Donc, au moins ce fameux Ishnaan.
D'abord, il faut se brosser le corps consciencieusement, s'enduire d'huile (ça me fait toujours penser aux vieux péplum) et de courage.
Mouiller les pieds et les mains.
Et se jeter à l'eau.
Les petits cris et jurons sont en option.

Pourquoi, me direz-vous ?
Les bienfaits sont multiples, mais le plus cool à mes yeux, c'est de commencer la journée sur une sacrée victoire. Avoir trouvé le confort dans l'inconfort, fait preuve de volonté.
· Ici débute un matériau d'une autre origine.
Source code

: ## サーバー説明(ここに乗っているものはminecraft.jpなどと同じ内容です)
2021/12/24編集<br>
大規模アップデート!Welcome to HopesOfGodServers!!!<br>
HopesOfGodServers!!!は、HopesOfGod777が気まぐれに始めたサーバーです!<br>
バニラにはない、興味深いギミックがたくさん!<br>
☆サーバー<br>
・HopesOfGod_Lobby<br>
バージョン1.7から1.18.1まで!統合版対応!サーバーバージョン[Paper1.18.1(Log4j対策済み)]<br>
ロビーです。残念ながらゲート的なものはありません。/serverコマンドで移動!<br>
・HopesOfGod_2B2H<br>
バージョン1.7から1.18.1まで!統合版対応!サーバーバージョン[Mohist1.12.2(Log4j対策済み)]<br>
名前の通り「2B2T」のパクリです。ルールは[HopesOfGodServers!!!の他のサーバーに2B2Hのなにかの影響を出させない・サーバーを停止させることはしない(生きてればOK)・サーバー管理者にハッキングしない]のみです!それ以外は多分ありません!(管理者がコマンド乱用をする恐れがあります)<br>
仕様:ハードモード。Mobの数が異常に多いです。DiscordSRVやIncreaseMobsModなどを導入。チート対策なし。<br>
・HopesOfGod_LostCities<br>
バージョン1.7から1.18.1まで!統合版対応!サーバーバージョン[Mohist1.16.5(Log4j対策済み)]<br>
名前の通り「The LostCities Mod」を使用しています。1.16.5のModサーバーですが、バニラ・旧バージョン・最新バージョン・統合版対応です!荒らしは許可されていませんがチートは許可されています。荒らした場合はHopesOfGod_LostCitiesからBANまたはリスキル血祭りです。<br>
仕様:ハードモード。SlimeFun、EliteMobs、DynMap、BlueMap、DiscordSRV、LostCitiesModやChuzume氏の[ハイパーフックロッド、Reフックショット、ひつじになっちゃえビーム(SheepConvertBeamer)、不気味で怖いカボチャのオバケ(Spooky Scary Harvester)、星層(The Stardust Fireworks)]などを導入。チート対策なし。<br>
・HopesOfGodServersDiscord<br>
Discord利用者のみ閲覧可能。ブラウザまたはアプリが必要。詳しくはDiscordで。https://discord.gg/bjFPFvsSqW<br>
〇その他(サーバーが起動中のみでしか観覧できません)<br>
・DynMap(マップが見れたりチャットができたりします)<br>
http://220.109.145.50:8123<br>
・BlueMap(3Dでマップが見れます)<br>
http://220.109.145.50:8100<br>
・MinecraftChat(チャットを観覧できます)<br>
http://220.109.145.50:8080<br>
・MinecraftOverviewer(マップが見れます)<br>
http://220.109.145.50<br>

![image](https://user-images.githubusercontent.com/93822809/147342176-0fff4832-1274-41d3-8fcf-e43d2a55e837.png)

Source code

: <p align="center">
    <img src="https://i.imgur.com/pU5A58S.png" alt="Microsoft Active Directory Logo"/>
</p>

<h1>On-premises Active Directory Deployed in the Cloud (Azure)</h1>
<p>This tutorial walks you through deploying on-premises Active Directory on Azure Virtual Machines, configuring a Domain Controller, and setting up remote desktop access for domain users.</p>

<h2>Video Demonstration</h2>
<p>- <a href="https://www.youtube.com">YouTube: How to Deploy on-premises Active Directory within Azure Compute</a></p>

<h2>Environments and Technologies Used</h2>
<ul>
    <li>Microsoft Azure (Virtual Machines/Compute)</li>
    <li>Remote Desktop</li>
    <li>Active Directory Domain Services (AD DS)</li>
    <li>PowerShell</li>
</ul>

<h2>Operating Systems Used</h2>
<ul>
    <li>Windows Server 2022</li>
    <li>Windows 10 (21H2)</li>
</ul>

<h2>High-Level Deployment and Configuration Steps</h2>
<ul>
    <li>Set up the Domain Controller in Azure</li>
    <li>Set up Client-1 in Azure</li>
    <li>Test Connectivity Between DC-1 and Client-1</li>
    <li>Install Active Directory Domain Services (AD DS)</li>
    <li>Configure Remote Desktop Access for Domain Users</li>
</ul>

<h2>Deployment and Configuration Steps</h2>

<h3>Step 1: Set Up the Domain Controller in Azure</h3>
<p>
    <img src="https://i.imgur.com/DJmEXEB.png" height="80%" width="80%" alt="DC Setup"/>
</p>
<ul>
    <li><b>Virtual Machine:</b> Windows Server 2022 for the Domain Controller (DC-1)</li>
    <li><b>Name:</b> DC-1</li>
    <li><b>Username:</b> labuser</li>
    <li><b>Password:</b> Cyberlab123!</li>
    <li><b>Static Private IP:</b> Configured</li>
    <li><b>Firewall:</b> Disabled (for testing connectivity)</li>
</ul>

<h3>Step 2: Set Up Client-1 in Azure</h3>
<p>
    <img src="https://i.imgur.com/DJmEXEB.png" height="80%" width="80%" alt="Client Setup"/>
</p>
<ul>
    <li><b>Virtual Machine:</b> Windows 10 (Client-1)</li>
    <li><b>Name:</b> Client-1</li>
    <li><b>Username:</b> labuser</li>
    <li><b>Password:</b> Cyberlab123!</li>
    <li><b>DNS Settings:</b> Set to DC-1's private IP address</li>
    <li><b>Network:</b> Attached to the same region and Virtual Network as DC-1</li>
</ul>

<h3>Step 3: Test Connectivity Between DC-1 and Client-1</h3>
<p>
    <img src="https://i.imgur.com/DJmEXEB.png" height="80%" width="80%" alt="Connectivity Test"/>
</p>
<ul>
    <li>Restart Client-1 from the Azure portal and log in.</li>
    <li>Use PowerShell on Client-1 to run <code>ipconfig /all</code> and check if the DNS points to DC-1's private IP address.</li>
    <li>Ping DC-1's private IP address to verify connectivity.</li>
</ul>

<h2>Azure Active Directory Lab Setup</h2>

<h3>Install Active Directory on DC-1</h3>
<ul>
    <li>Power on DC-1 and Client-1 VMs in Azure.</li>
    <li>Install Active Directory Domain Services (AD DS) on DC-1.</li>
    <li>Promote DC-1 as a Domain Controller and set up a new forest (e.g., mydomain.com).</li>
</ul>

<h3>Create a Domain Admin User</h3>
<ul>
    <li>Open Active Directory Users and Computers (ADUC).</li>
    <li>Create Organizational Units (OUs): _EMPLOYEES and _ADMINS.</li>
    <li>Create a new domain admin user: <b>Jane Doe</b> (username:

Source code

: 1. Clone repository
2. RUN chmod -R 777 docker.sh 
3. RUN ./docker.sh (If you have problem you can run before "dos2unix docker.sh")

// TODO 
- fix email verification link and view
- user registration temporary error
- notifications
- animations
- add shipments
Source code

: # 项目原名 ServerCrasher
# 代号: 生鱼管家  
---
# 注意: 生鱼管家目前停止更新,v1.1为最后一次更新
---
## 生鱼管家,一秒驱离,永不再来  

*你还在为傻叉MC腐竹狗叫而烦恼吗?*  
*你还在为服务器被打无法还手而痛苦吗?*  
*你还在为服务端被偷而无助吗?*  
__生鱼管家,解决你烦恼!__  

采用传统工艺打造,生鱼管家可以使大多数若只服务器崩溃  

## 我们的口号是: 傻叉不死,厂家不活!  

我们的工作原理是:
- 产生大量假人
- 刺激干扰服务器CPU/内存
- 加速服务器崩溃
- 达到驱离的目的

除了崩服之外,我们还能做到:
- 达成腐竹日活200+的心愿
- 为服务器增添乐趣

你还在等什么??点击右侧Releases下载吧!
On n'a rien à envier à Beyonce, on a vaincu la facilité de l'eau chaude. C'est immense.



Peut-être que c'est ça, les petites victoires.
Faire en sorte de n'avoir rien à envier à Beyonce.

samedi 21 avril 2018

Note du vendredi : une échappée



(Je vous glisse ça ici, c'est tellement chouette...
Si peu connu en France, mais je ne désespère pas : un type en a parlé sur France Inter)




C'est la journée de la fuite, du filons vite et pas si loin.

J'ai couru au parc à dix heures, le dos chauffé au soleil.
J'ai donné un cours de yoga, traîné en short dans ma cour et mangé du melon. J'ai fait un vœu parce que c'était le premier de l'année, mais râlé parce qu'il venait d'Afrique (je n'ai pas vérifié auprès de la dame au marché... Pardon la Terre, j'ai merdé)
J'ai récupéré un super tapis d'acupression et essayé de lâcher prise dans l'inconfort. Sans trop dire de gros mots. Mon dos était brodé de petits trous.
J'ai acheté deux avocats absolument pas mûrs pour les garder en réserve, regardé la météo et réfléchi à ce que j'allais manger ce soir (il n'est absolument pas envisageable de faire chauffer le four ou les plaques)

J'ai surtout pris le temps de ne rien faire d'incroyable et de le faire super bien.



Je suis allée me promener aux Gayeulles.
J'ai vu des petites pousses merveilleuses, un lapin, une superbe voûte de branches que j'aurai voulu en ciel de lit, des canetons qui paressaient dans l'herbe avec leur maman et une minuscule rivière.
J'ai bu plein d'eau à l'ombre, mis deux orteils dans un étang et tendu mes bras au ciel.


Maintenant, je vais couper des légumes et nettoyer un mur de ma cour, appeler les copains pour qu'on s'organise une baignade demain (Rennes a désormais un bassin nordique, je ne suis que joie !) et un verre à Mythos (ça se termine dimanche...).
Ça va être rien, mais ça va être bien.
J'espère que ce billet est un peu ça : rien, mais bien.